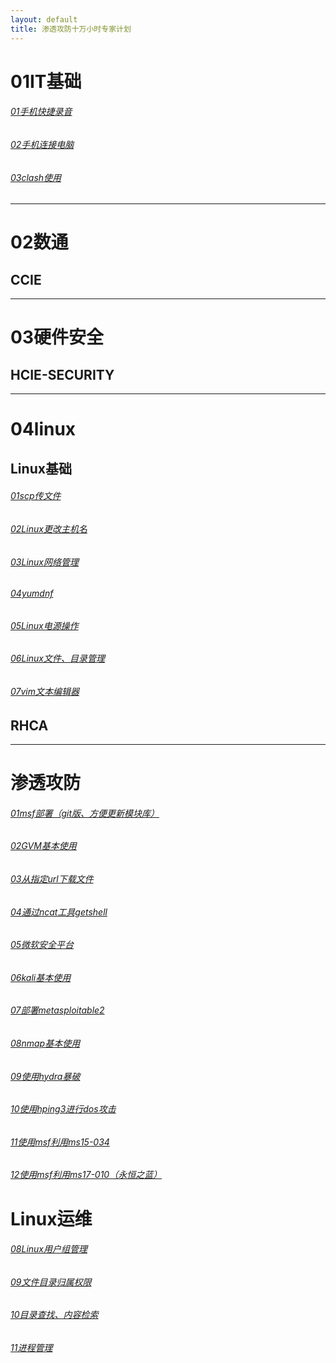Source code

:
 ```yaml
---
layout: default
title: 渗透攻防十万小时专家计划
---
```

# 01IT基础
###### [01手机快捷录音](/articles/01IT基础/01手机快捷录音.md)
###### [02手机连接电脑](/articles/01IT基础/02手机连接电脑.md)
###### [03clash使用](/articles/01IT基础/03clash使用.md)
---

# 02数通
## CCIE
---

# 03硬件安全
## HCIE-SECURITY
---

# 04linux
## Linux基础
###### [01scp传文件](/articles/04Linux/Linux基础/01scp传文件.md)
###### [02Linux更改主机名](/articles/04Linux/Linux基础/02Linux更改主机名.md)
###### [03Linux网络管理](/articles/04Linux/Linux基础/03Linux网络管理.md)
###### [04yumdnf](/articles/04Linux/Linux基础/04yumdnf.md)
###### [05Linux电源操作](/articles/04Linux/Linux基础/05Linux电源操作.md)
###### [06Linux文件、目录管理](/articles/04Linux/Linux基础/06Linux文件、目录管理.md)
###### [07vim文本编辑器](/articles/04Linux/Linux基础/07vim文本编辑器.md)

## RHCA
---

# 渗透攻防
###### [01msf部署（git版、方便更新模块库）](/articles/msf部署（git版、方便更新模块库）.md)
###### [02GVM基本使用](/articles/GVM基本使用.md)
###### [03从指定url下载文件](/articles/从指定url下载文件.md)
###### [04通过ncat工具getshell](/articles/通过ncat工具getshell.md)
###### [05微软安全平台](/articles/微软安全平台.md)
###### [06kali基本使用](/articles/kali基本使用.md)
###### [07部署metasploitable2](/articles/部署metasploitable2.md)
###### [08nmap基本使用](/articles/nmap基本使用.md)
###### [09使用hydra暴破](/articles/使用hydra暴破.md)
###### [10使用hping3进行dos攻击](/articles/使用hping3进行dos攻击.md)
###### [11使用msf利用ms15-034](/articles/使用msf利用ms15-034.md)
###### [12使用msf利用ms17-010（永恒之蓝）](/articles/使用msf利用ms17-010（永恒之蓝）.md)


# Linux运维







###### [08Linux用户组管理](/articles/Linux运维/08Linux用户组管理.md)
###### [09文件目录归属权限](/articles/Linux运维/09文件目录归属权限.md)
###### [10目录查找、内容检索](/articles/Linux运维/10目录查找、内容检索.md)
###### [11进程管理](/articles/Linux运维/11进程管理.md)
━━━━━━━━━━━━━━━━━━━━
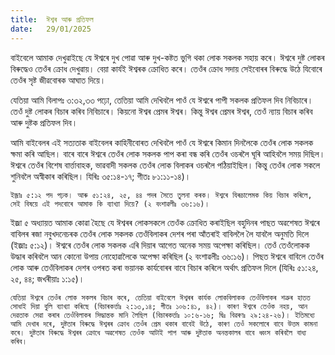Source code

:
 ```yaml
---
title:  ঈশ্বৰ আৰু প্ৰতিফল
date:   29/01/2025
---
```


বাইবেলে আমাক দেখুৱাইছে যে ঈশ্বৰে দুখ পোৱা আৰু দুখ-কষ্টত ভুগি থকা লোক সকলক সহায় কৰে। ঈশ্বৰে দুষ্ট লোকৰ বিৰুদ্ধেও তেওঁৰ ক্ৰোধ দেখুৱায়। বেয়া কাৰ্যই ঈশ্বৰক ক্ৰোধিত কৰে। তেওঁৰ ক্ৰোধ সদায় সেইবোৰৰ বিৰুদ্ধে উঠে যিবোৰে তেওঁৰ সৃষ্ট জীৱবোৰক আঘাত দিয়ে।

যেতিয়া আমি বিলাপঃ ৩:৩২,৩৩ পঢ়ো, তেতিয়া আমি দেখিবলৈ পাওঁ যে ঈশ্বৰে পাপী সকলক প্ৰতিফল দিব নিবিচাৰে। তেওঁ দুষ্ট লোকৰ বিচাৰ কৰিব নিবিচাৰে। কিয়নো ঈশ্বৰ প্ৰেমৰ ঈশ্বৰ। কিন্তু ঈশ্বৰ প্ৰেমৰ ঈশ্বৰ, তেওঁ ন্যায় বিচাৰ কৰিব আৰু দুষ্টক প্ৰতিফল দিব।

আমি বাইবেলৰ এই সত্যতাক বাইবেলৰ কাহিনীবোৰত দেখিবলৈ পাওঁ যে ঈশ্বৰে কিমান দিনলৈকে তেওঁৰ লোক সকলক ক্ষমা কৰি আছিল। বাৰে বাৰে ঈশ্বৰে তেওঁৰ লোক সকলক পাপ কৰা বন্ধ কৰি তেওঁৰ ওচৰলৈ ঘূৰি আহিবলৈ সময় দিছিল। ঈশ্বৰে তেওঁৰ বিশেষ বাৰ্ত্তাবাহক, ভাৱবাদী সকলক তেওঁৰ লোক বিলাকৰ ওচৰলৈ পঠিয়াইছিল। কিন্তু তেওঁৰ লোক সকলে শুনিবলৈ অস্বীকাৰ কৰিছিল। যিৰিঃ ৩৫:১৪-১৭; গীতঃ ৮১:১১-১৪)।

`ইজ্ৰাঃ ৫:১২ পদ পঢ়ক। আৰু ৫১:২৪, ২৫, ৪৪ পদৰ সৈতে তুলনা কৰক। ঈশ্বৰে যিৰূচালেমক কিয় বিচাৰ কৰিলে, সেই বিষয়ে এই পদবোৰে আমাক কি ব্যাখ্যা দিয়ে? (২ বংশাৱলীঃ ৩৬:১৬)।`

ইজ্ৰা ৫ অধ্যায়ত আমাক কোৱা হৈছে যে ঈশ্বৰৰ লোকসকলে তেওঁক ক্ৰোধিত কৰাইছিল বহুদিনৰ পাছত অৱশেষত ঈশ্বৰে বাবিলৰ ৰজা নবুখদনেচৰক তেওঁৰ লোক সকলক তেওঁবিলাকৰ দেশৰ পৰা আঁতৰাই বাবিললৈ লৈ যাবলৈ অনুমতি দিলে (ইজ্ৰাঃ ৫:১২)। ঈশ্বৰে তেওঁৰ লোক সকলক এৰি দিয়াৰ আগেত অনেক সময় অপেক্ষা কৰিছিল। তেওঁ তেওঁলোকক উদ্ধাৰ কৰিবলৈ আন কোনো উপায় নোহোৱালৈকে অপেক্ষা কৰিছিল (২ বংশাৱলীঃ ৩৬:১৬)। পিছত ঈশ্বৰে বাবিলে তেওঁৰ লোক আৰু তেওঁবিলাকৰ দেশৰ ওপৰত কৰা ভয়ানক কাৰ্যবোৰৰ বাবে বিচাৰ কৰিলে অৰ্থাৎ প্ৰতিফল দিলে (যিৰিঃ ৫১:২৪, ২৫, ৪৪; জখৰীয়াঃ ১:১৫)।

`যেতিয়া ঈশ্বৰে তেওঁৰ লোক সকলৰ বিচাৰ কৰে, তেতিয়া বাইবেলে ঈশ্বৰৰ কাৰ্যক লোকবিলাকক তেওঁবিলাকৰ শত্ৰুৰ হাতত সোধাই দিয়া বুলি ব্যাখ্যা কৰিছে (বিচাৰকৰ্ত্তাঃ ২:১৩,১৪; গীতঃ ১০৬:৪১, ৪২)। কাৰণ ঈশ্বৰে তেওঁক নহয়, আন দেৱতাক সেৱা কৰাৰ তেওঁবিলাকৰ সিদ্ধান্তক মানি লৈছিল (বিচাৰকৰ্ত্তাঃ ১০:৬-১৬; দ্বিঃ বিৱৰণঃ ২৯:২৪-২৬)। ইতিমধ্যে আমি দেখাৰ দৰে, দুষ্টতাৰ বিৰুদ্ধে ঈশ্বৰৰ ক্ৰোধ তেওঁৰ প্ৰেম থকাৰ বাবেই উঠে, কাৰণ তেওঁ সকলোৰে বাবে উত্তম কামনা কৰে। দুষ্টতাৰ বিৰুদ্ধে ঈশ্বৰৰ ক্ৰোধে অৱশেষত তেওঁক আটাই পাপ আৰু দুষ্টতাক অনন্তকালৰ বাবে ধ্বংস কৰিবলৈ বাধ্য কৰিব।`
━━━━━━━━━━━━━━━━━━━━
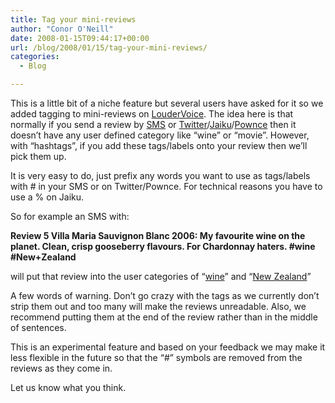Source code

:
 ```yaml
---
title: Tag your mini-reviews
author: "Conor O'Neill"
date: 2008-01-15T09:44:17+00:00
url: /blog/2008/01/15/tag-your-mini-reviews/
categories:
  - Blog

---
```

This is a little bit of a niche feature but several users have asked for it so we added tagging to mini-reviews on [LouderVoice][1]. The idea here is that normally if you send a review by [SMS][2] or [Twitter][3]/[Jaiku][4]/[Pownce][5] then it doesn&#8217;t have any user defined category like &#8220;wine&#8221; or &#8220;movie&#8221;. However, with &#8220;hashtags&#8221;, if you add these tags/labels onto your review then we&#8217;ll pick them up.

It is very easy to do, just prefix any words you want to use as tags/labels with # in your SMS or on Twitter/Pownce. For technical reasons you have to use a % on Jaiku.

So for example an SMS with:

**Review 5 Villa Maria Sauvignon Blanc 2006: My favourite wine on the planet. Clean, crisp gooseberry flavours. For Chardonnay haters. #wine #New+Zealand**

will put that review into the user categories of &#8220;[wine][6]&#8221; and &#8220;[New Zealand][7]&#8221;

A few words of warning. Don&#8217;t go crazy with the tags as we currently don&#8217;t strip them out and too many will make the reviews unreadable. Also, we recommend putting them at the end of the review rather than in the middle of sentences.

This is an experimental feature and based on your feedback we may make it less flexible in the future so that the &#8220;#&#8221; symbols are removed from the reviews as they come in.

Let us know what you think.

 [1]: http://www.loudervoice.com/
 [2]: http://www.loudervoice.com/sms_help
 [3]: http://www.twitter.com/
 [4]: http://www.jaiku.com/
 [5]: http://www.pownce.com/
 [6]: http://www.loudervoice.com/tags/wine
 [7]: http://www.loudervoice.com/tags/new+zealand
━━━━━━━━━━━━━━━━━━━━
_The problem_: Report all lines in the records that include the string "wine".

_Task result_:
This is a little bit of a niche feature but several users have asked for it so we added tagging to mini-reviews on [LouderVoice][1]. The idea here is that normally if you send a review by [SMS][2] or [Twitter][3]/[Jaiku][4]/[Pownce][5] then it doesn&#8217;t have any user defined category like &#8220;wine&#8221; or &#8220;movie&#8221;. However, with &#8220;hashtags&#8221;, if you add these tags/labels onto your review then we&#8217;ll pick them up.
**Review 5 Villa Maria Sauvignon Blanc 2006: My favourite wine on the planet. Clean, crisp gooseberry flavours. For Chardonnay haters. #wine #New+Zealand**
will put that review into the user categories of &#8220;[wine][6]&#8221; and &#8220;[New Zealand][7]&#8221;
 [6]: http://www.loudervoice.com/tags/wine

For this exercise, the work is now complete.